CPI Figures to Push Up Mortgage Rates

Written on 24 May 2023 by Ray Boulger


CPI Figures to Push Up Mortgage Rates

Although today's CPI figures show a fall to 8.7% the fall was less than expected and more worryingly core inflation increased from 6.2% to 6.8%. The comment in the minutes of the last MPC meeting that whether any further increases were needed in Bank Rate would depend on the data has now been comprehensively answered, leaving a debate only on whether 4.75% will prove to be the peak.

With many mortgage borrowers having fixed their rates for 5 years, and a few for longer, any further increases in Bank Rate will take a long time to have a material effect on many borrowers.

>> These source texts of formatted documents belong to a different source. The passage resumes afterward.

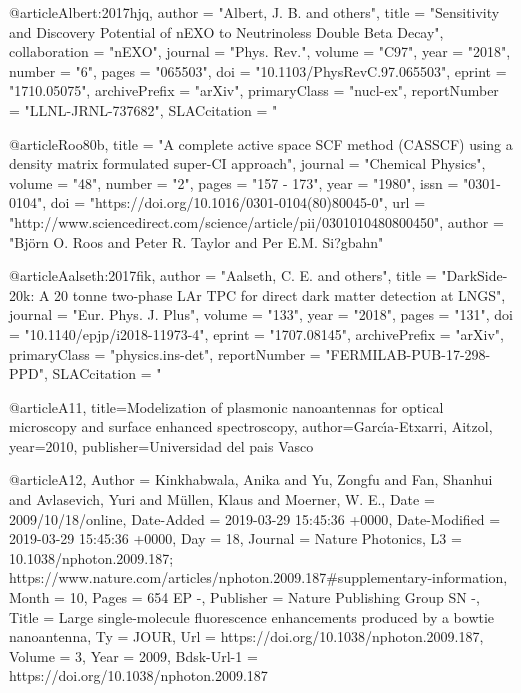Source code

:@article{Albert:2017hjq,
      author         = "Albert, J. B. and others",
      title          = "{Sensitivity and Discovery Potential of nEXO to
                        Neutrinoless Double Beta Decay}",
      collaboration  = "nEXO",
      journal        = "Phys. Rev.",
      volume         = "C97",
      year           = "2018",
      number         = "6",
      pages          = "065503",
      doi            = "10.1103/PhysRevC.97.065503",
      eprint         = "1710.05075",
      archivePrefix  = "arXiv",
      primaryClass   = "nucl-ex",
      reportNumber   = "LLNL-JRNL-737682",
      SLACcitation   = "%
}

@article{Roo80b,
title = "A complete active space SCF method (CASSCF) using a density matrix formulated super-CI approach",
journal = "Chemical Physics",
volume = "48",
number = "2",
pages = "157 - 173",
year = "1980",
issn = "0301-0104",
doi = "https://doi.org/10.1016/0301-0104(80)80045-0",
url = "http://www.sciencedirect.com/science/article/pii/0301010480800450",
author = "Björn O. Roos and Peter R. Taylor and Per E.M. Si?gbahn"}

@article{Aalseth:2017fik,
      author         = "Aalseth, C. E. and others",
      title          = "{DarkSide-20k: A 20 tonne two-phase LAr TPC for direct
                        dark matter detection at LNGS}",
      journal        = "Eur. Phys. J. Plus",
      volume         = "133",
      year           = "2018",
      pages          = "131",
      doi            = "10.1140/epjp/i2018-11973-4",
      eprint         = "1707.08145",
      archivePrefix  = "arXiv",
      primaryClass   = "physics.ins-det",
      reportNumber   = "FERMILAB-PUB-17-298-PPD",
      SLACcitation   = "%
}

@article{A11,
  title={Modelization of plasmonic nanoantennas for optical microscopy and surface enhanced spectroscopy},
  author={Garc{\'\i}a-Etxarri, Aitzol},
  year={2010},
  publisher={Universidad del pais Vasco}
}


@article{A12,
	Author = {Kinkhabwala, Anika and Yu, Zongfu and Fan, Shanhui and Avlasevich, Yuri and M{\"u}llen, Klaus and Moerner, W. E.},
	Date = {2009/10/18/online},
	Date-Added = {2019-03-29 15:45:36 +0000},
	Date-Modified = {2019-03-29 15:45:36 +0000},
	Day = {18},
	Journal = {Nature Photonics},
	L3 = {10.1038/nphoton.2009.187; https://www.nature.com/articles/nphoton.2009.187#supplementary-information},
	Month = {10},
	Pages = {654 EP  -},
	Publisher = {Nature Publishing Group SN  -},
	Title = {Large single-molecule fluorescence enhancements produced by a bowtie nanoantenna},
	Ty = {JOUR},
	Url = {https://doi.org/10.1038/nphoton.2009.187},
	Volume = {3},
	Year = {2009},
	Bdsk-Url-1 = {https://doi.org/10.1038/nphoton.2009.187}
	}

A bigger more immediate impact will be in the commercial market, where many of the loans are Bank Rate trackers, and the impact on people thinking of moving home or buying for the first time.

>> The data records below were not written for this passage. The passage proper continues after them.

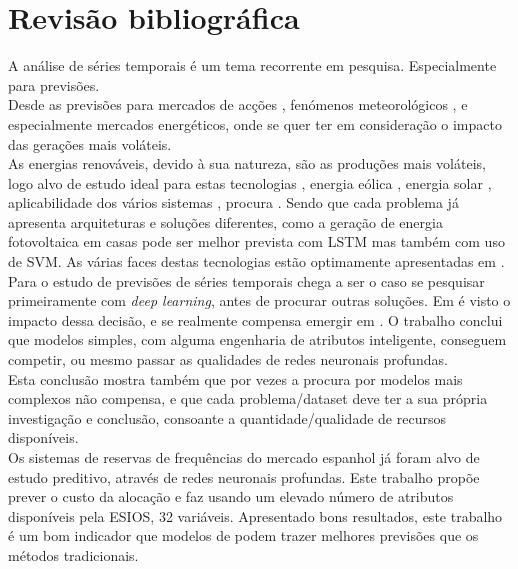 \chapter{Revisão bibliográfica}

A análise de séries temporais é um tema recorrente em pesquisa. Especialmente para previsões.\\
Desde as previsões para mercados de acções \cite{Bhandari2022}, fenómenos meteorológicos \cite{Wang2019}, e especialmente mercados energéticos, onde se quer ter em consideração o impacto das gerações mais voláteis.\\
As energias renováveis, devido à sua natureza, são as produções mais voláteis, logo alvo de estudo ideal para estas tecnologias \cite{Lu2015}, energia eólica \cite{Sun2022}, energia solar \cite{Rajasundrapandiyanleebanon2023}, aplicabilidade dos vários sistemas \cite{Ahmad2020}, procura \cite{Antonopoulos2020}.
Sendo que cada problema já apresenta arquiteturas e soluções diferentes, como a geração de energia fotovoltaica em casas pode ser melhor prevista com LSTM\cite{Costa2022} mas também com uso de SVM\cite{Meenal2018}. As várias faces destas tecnologias estão optimamente apresentadas em \cite{Benti2023}.\\


Para o estudo de previsões de séries temporais chega a ser o caso se pesquisar primeiramente com \textit{deep learning}, antes de procurar outras soluções. Em \cite{Elsayed} é visto o impacto dessa decisão, e se realmente compensa emergir em . O trabalho conclui que modelos simples, com alguma engenharia de atributos inteligente, conseguem competir, ou mesmo passar as qualidades de redes neuronais profundas. \\
Esta conclusão mostra também que por vezes a procura por modelos mais complexos não compensa, e que cada problema/dataset deve ter a sua própria investigação e conclusão, consoante a quantidade/qualidade de recursos disponíveis. \\


Os sistemas de reservas de frequências do mercado espanhol já foram alvo de estudo preditivo, através de redes neuronais profundas\cite{miota2023}. Este trabalho propõe prever o custo da alocação e faz usando um elevado número de atributos disponíveis pela ESIOS, 32 variáveis. Apresentado bons resultados, este trabalho é um bom indicador que modelos de  podem trazer melhores previsões que os métodos tradicionais.\\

This must have a negative impact on house prices, which is probably what The Bank would like to see, providing it doesn’t go too far, as it reduces people’s ability to trade up or use the equity in their home for consumer purchases. Also, some potential FTBs who are still able to afford to buy will have their confidence sapped.

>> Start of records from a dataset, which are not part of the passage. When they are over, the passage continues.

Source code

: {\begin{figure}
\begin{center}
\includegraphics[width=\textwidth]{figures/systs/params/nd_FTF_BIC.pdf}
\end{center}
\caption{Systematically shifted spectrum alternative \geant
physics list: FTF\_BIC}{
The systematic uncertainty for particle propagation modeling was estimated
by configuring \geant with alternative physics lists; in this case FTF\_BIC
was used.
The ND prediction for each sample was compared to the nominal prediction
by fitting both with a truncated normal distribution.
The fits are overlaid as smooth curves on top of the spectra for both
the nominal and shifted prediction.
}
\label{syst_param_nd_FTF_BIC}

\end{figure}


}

The immediate impact of today’s inflation figures was a sharp rise in gilt yields, with, despite some of the initial increase having been reversed, at the time of writing, the 2 year up 21bp to 4.31% and the 5 yr up by 13bp to 4.11%. These increases follow several days of significant rises and over the last month gilt yields have risen by about 0.5%.

The knock on effect on higher swap rates, and hence fixed rate pricing, will feed through to the cost of fixed rate mortgages fairly quickly and so anyone within 6 months of their fixed rate ending, or planning to apply for a new mortgage, should talk to their whole of market broker asap to secure a rate or be prepared to sit it out for a few months in the expectation that rates start to fall later this year or early next.